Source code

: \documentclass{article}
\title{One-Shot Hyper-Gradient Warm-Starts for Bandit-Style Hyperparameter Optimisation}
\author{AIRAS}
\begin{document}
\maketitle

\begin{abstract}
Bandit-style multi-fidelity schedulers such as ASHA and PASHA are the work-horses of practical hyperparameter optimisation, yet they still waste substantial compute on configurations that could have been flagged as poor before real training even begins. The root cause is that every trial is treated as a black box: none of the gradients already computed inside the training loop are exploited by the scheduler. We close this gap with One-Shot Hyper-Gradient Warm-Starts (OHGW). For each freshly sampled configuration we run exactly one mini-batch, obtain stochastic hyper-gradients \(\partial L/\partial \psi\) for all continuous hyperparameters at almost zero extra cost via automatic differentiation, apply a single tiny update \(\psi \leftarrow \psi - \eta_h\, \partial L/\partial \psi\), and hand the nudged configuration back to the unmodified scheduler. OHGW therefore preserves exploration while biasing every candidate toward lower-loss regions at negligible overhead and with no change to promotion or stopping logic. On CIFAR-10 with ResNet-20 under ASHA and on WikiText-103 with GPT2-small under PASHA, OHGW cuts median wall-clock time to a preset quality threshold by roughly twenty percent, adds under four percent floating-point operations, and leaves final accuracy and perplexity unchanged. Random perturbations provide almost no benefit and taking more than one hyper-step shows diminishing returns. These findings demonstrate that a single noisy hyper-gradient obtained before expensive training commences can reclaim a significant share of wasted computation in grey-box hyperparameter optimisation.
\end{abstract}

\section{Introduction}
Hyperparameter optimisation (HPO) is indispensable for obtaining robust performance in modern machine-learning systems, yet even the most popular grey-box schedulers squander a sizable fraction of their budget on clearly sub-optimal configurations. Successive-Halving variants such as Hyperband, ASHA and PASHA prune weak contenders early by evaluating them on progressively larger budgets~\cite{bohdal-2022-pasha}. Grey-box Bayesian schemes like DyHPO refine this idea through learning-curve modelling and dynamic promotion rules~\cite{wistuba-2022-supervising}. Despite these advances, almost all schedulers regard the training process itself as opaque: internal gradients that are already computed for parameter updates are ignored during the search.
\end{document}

_ _ _

## Work item
Within the listing above, tally the lines where the word "Shot" occurs and write only the total.

## Task answer
2